Work instructions →
For this exercise, copy the records below exactly and exclude every image.

Exercise data →

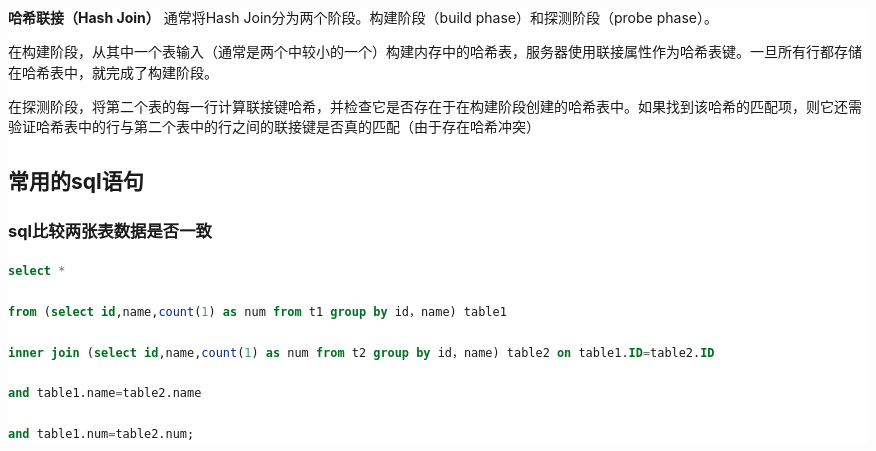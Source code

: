 
**哈希联接（Hash Join）**
通常将Hash Join分为两个阶段。构建阶段（build phase）和探测阶段（probe phase）。

在构建阶段，从其中一个表输入（通常是两个中较小的一个）构建内存中的哈希表，服务器使用联接属性作为哈希表键。一旦所有行都存储在哈希表中，就完成了构建阶段。

在探测阶段，将第二个表的每一行计算联接键哈希，并检查它是否存在于在构建阶段创建的哈希表中。如果找到该哈希的匹配项，则它还需验证哈希表中的行与第二个表中的行之间的联接键是否真的匹配（由于存在哈希冲突）
## 常用的sql语句

### sql比较两张表数据是否一致

```sql
select *

from (select id,name,count(1) as num from t1 group by id，name) table1

inner join (select id,name,count(1) as num from t2 group by id，name) table2 on table1.ID=table2.ID

and table1.name=table2.name

and table1.num=table2.num;
```

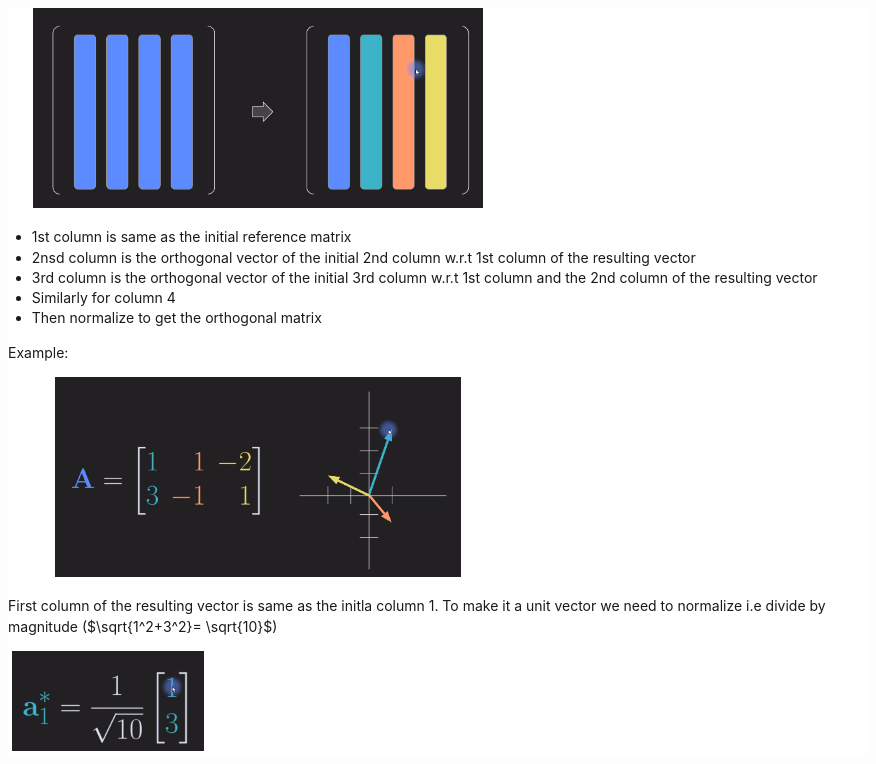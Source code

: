 <img src="images/19.png" width=500 height=200>

- 1st column is same as the initial reference matrix
- 2nsd column is the orthogonal vector of the initial 2nd column w.r.t 1st column of the resulting vector
- 3rd column is the orthogonal vector of the initial 3rd column w.r.t 1st column and the 2nd column of the resulting vector
- Similarly for column 4
- Then normalize to get the orthogonal matrix


Example: 

<img src="images/20.png" width=500 height=200>

First column of the resulting vector is same as the initla column 1. To make it a unit vector we need to normalize i.e divide by magnitude ($\sqrt{1^2+3^2}= \sqrt{10}$)

<img src="images/21.png" width=200 height=100>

Expected output →
Source code

: 
**哈希联接（Hash Join）**
通常将Hash Join分为两个阶段。构建阶段（build phase）和探测阶段（probe phase）。

在构建阶段，从其中一个表输入（通常是两个中较小的一个）构建内存中的哈希表，服务器使用联接属性作为哈希表键。一旦所有行都存储在哈希表中，就完成了构建阶段。

在探测阶段，将第二个表的每一行计算联接键哈希，并检查它是否存在于在构建阶段创建的哈希表中。如果找到该哈希的匹配项，则它还需验证哈希表中的行与第二个表中的行之间的联接键是否真的匹配（由于存在哈希冲突）
## 常用的sql语句

### sql比较两张表数据是否一致

```sql
select *

from (select id,name,count(1) as num from t1 group by id，name) table1

inner join (select id,name,count(1) as num from t2 group by id，name) table2 on table1.ID=table2.ID

and table1.name=table2.name

and table1.num=table2.num;
```

Source code

: <img src="images/19.png" width=500 height=200>

- 1st column is same as the initial reference matrix
- 2nsd column is the orthogonal vector of the initial 2nd column w.r.t 1st column of the resulting vector
- 3rd column is the orthogonal vector of the initial 3rd column w.r.t 1st column and the 2nd column of the resulting vector
- Similarly for column 4
- Then normalize to get the orthogonal matrix


Example: 

<img src="images/20.png" width=500 height=200>

First column of the resulting vector is same as the initla column 1. To make it a unit vector we need to normalize i.e divide by magnitude ($\sqrt{1^2+3^2}= \sqrt{10}$)

<img src="images/21.png" width=200 height=100>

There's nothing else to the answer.